**What the exercise asks**
From the data below, retype exactly the lines starting with the one that contains "## Recruitment task" and ending with the one that contains "- When we have", both included.

--- Records supplied Enclosed Below ---

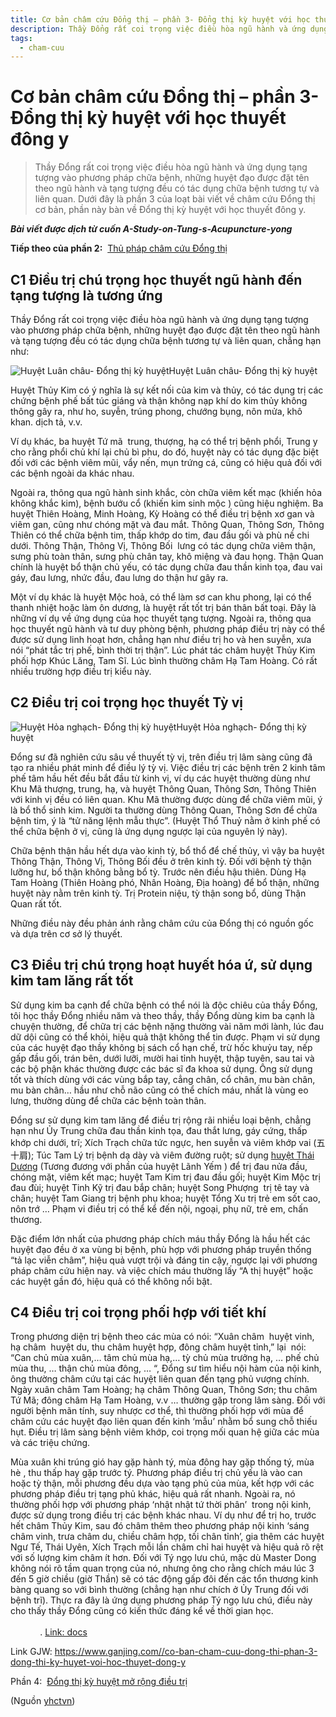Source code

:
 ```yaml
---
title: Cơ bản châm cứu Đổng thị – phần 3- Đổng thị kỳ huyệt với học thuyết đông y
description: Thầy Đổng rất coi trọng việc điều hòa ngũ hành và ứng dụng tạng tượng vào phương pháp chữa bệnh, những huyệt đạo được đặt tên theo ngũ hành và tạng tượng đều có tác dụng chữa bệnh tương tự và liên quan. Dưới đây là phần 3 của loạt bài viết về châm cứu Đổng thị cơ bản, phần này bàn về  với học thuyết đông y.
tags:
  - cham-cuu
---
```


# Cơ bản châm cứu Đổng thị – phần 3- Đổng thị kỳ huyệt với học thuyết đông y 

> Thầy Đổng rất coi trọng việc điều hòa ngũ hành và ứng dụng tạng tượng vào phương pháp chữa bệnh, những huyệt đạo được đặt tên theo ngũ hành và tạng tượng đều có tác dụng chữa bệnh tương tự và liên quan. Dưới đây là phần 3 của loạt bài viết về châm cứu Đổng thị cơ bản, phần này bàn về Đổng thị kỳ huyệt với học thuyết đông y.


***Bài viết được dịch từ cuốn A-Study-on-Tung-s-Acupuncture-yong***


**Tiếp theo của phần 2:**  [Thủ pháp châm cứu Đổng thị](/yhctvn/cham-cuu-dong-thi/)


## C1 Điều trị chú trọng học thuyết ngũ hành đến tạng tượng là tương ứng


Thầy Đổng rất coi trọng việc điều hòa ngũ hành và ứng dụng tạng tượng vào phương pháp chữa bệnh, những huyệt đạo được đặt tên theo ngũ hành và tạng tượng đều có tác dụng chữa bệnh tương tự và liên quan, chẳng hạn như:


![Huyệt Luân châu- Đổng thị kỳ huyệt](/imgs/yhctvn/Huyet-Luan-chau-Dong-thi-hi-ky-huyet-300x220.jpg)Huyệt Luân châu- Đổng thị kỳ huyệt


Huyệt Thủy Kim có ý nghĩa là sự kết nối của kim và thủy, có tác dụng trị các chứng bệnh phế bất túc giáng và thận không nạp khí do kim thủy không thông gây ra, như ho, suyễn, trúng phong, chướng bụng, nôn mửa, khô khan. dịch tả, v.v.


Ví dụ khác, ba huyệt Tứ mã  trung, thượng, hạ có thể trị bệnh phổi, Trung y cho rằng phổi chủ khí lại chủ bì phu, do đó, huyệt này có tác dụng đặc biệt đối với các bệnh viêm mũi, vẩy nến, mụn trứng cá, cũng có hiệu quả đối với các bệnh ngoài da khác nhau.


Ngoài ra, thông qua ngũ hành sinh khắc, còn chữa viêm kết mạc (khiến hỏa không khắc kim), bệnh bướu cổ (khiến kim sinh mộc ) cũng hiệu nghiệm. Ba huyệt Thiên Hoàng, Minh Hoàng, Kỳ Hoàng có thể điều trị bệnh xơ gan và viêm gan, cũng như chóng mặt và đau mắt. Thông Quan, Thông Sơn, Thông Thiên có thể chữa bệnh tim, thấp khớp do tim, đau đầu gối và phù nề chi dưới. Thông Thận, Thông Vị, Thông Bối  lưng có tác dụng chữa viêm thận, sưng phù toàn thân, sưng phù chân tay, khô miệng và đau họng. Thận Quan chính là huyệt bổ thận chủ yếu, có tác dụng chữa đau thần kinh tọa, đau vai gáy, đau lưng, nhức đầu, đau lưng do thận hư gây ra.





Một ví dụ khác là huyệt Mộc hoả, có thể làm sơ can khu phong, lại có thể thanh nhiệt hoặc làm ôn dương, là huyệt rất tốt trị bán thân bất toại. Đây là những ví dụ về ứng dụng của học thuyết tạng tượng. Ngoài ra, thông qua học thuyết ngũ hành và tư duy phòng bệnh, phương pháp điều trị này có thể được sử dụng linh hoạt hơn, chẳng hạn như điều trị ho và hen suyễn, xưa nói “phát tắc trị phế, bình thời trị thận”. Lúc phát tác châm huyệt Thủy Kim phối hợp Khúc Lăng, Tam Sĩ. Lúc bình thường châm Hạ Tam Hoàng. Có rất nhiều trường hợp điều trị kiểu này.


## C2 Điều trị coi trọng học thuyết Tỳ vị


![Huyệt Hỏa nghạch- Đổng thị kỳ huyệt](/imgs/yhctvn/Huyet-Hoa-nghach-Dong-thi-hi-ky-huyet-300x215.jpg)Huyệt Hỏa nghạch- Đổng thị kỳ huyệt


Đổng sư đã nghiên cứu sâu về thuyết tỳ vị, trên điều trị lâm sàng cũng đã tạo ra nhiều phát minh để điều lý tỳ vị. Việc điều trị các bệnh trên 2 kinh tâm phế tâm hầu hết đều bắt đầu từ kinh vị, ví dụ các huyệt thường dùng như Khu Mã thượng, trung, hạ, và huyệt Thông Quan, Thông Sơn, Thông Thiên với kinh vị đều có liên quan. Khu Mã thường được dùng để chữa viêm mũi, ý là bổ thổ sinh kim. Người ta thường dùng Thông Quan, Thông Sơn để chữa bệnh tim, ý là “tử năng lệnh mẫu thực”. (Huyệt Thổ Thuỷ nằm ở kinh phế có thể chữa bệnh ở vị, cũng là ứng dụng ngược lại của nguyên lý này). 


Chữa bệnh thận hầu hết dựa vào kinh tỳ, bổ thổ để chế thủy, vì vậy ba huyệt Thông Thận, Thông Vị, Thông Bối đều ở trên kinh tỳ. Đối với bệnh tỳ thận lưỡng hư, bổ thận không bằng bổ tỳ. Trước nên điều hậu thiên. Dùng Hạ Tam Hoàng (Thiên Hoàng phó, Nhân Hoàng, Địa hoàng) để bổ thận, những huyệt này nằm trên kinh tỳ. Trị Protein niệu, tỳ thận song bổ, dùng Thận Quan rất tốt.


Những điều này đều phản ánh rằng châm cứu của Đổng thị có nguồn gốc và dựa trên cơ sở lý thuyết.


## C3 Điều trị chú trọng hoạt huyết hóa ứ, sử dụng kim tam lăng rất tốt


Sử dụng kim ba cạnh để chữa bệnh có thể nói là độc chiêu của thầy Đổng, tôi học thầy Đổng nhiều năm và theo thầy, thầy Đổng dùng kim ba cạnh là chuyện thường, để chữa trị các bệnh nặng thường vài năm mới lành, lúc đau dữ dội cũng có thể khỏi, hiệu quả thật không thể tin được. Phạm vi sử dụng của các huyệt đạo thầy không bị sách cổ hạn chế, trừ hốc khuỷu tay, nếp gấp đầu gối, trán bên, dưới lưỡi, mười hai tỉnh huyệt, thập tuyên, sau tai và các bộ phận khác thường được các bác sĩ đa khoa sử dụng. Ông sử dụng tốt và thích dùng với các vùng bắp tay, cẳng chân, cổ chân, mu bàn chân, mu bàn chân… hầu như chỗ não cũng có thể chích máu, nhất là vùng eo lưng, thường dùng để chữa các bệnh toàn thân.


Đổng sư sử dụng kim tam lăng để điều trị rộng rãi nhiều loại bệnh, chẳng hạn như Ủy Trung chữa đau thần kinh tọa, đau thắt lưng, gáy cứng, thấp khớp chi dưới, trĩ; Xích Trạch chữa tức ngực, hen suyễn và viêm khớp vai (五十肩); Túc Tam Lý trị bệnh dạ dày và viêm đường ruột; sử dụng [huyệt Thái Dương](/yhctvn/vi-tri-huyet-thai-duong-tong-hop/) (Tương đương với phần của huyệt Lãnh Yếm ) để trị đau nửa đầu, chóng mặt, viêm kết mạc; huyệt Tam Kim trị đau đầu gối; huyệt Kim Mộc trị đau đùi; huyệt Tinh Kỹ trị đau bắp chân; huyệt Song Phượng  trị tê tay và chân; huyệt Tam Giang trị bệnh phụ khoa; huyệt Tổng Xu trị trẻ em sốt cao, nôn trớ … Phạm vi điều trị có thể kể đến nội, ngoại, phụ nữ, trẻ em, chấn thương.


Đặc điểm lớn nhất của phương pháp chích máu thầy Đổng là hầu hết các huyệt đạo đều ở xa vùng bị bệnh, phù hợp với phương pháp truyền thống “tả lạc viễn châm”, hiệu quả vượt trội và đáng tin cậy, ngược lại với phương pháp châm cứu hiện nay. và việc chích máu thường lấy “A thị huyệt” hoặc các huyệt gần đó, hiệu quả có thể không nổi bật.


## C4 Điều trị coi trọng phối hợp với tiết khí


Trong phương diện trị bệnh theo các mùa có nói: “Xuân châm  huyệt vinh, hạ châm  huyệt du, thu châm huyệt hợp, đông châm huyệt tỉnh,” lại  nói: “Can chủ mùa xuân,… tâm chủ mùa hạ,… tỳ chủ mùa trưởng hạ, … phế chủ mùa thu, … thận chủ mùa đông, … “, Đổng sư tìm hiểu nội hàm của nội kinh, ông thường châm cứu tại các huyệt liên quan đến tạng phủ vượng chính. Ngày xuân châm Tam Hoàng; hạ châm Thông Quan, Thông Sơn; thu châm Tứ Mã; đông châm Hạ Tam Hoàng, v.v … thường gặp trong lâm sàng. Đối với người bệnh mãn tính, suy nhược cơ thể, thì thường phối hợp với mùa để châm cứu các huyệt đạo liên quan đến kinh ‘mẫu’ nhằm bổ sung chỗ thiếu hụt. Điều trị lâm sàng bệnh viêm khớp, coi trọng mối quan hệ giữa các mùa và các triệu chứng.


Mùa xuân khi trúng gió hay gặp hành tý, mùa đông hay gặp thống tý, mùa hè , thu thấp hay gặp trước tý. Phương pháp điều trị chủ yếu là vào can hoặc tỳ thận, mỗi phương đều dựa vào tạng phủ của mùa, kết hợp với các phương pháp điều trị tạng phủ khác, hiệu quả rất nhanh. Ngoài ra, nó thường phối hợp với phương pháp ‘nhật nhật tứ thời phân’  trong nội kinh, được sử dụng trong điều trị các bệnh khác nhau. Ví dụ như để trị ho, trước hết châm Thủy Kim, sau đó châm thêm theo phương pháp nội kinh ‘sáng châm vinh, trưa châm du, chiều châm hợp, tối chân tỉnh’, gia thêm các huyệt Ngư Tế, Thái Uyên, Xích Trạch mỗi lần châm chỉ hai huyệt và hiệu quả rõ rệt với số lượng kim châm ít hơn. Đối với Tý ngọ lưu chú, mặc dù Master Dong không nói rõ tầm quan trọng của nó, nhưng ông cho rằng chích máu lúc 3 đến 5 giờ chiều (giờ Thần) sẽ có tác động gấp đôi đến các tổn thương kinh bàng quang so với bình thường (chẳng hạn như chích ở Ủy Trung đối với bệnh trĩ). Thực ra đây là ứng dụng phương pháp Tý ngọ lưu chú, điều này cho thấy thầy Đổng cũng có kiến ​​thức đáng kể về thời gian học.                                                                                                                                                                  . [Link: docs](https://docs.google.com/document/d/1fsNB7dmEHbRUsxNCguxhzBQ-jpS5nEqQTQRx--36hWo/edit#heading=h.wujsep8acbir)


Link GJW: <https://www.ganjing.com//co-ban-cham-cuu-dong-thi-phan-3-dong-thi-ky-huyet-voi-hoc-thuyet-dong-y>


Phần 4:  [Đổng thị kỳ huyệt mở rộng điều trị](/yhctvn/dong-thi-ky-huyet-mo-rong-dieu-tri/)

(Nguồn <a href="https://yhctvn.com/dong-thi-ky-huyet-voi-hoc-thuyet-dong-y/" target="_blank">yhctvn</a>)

--- End of Enclosed Records supplied ---
--- Records supplied Enclosed Below ---

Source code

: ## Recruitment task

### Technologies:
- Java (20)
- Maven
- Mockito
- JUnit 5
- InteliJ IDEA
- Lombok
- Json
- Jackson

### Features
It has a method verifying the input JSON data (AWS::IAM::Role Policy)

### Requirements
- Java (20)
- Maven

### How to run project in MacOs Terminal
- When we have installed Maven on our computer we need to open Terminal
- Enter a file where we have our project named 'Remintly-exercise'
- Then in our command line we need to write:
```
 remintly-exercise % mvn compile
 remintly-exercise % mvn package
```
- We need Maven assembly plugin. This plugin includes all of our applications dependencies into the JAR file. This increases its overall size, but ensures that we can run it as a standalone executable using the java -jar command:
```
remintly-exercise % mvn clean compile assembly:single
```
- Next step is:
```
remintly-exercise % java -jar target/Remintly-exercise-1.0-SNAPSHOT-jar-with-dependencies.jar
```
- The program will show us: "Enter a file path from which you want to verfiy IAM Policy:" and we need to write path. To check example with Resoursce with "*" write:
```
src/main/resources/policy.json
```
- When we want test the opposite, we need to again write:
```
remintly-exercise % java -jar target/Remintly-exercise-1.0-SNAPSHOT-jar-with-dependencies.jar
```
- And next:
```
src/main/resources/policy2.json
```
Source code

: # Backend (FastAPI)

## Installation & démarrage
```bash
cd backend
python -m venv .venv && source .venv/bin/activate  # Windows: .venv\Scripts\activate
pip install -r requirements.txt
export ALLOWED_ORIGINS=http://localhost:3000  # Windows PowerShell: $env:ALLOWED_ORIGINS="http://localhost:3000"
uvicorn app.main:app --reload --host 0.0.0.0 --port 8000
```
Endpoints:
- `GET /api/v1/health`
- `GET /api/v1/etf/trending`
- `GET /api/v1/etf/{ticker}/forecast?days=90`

--- End of Enclosed Records supplied ---

**Result of this task**
: ## Recruitment task

### Technologies:
- Java (20)
- Maven
- Mockito
- JUnit 5
- InteliJ IDEA
- Lombok
- Json
- Jackson

### Features
It has a method verifying the input JSON data (AWS::IAM::Role Policy)

### Requirements
- Java (20)
- Maven

### How to run project in MacOs Terminal
- When we have installed Maven on our computer we need to open Terminal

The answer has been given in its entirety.